I think applying FastAPI's native Security features is desirable because it gives you some nice annotations in the generated OpenAPI spec and enables the "authenticate" button if using interactive SwaggerUI.
I'm not sure what you mean by "exclusively scope-based claims" FastAPI has special first-party support for declaring oauth2 scopes as part of a security requirement, but you can create your own subclass and add whatever else you want. (e.g. we're adding roles for role-based access control)
It's tricky to decide what (if anything) a library like authlib should provide because the authorization rules inevitably end up tangled up with the business rules of a specific app. If I read you right, I think you're suggesting something more like a base dependency that would validate the token but then return it to the app (or another wrapping Depends()) to apply specific authorization checks.
I'm not sure what you mean by "exclusively scope-based claims" FastAPI has special first-party support for declaring oauth2 scopes as part of a security requirement, but you can create your own subclass and add whatever else you want. (e.g. we're adding roles for role-based access control)
That's what I meant, the Security class only supports scope-based claims and doesn't support other claims such as roles.

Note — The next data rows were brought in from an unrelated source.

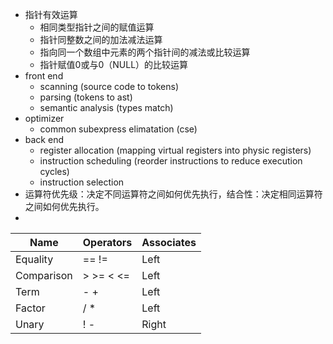 * 指针有效运算
    * 相同类型指针之间的赋值运算
    * 指针同整数之间的加法减法运算
    * 指向同一个数组中元素的两个指针间的减法或比较运算
    * 指针赋值0或与0（NULL）的比较运算
* front end
    * scanning (source code to tokens)
    * parsing (tokens to ast)
    * semantic analysis (types match)
* optimizer
    * common subexpress elimatation (cse)
* back end
    * register allocation (mapping virtual registers into physic registers)
    * instruction scheduling (reorder instructions to reduce execution cycles)
    * instruction selection
* 运算符优先级：决定不同运算符之间如何优先执行，结合性：决定相同运算符之间如何优先执行。
* 
| Name       | Operators | Associates |
| ---------- | --------- | ---------- |
| Equality   | == !=     | Left       |
| Comparison | > >= < <= | Left       |
| Term       | - +       | Left       |
| Factor     | / *       | Left       |
| Unary      | ! -       | Right      |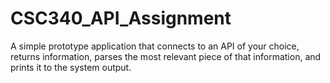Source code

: # CSC340_API_Assignment

A simple prototype application that connects to an API of your choice, returns information, parses the most relevant piece of that information, and prints it to the system output.
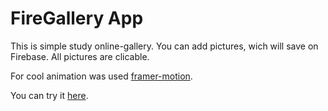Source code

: # FireGallery App

This is simple study online-gallery. You can add pictures, wich will save on Firebase. All pictures are clicable.

For cool animation was used [framer-motion](https://www.framer.com/motion/).

You can try it [here](http://fire-gallery.surge.sh/).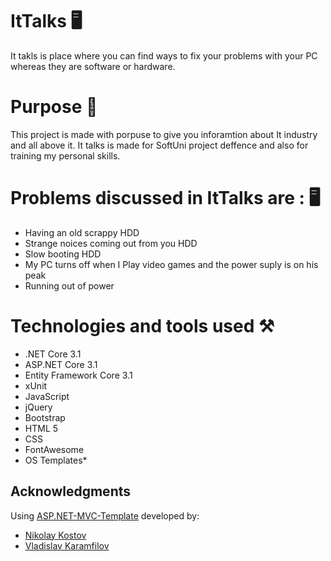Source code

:# ItTalks 🖥️

It takls is place where you can find ways to fix your problems with your PC whereas they are software or hardware.

# Purpose 🎯

This project is made with porpuse to give you inforamtion about It industry and all above it. It talks is made for SoftUni project deffence and also for training my personal skills. 

# Problems discussed in ItTalks are : 🖥️
* Having an old scrappy HDD
* Strange noices coming out from you HDD
* Slow booting HDD
* My PC turns off when I Play video games and the power suply is on his peak
* Running out of power

# Technologies and tools used ⚒️
 * .NET Core 3.1
 * ASP.NET Core 3.1
 * Entity Framework Core 3.1
 * xUnit
 * JavaScript
 * jQuery
 * Bootstrap
 * HTML 5
 * CSS
 * FontAwesome
 * OS Templates*
 
## Acknowledgments
Using [ASP.NET-MVC-Template](https://github.com/NikolayIT/ASP.NET-Core-Template) developed by:
 * [Nikolay Kostov](https://github.com/NikolayIT)
 * [Vladislav Karamfilov](https://github.com/vladislav-karamfilov)
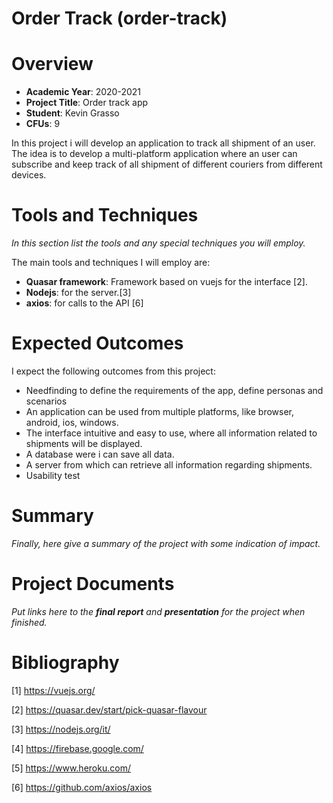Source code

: # Order Track (order-track)

# Overview

- **Academic Year**: 2020-2021
- **Project Title**: Order track app
- **Student**: Kevin Grasso
- **CFUs**: 9

In this project i will develop an application to track all shipment of an user. The idea is to develop a multi-platform application where an user can subscribe and keep track of all shipment of different couriers from different devices.

# Tools and Techniques
*In this section list the tools and any special techniques you will employ.*

The main tools and techniques I will employ are:
- **Quasar framework**: Framework based on vuejs for the interface \[2\].
- **Nodejs**: for the server.\[3\]
- **axios**: for calls to the API \[6\]


# Expected Outcomes

I expect the following outcomes from this project:
- Needfinding to define the requirements of the app, define personas and scenarios
- An application can be used from multiple platforms, like browser, android, ios, windows.
- The interface intuitive and easy to use, where all information related to shipments will be displayed.
- A database were i can save all data.
- A server from which can retrieve all information regarding shipments.
- Usability test

# Summary
*Finally, here give a summary of the project with some indication of impact.*


# Project Documents
*Put links here to the **final report** and **presentation** for the project when finished.*

# Bibliography

\[1\] https://vuejs.org/

\[2\] https://quasar.dev/start/pick-quasar-flavour

\[3\] https://nodejs.org/it/

\[4\] https://firebase.google.com/

\[5\] https://www.heroku.com/

\[6\] https://github.com/axios/axios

The more I think about it, the more it's probably fine to just create an authlib implementation of Security that adds support for other JWT claims.
It's tricky to decide what (if anything) a library like authlib should provide because the authorization rules inevitably end up tangled up with the business rules of a specific app. If I read you right, I think you're suggesting something more like a base dependency that would validate the token but then return it to the app (or another wrapping Depends()) to apply specific authorization checks.
I think either are fine. My current implementation just utilizes existing structure with ResourceProtectors and Validators to both validate and authorize a token but also return the token (in a similar way to the existing Flask and Django implementations of ResourceProtector).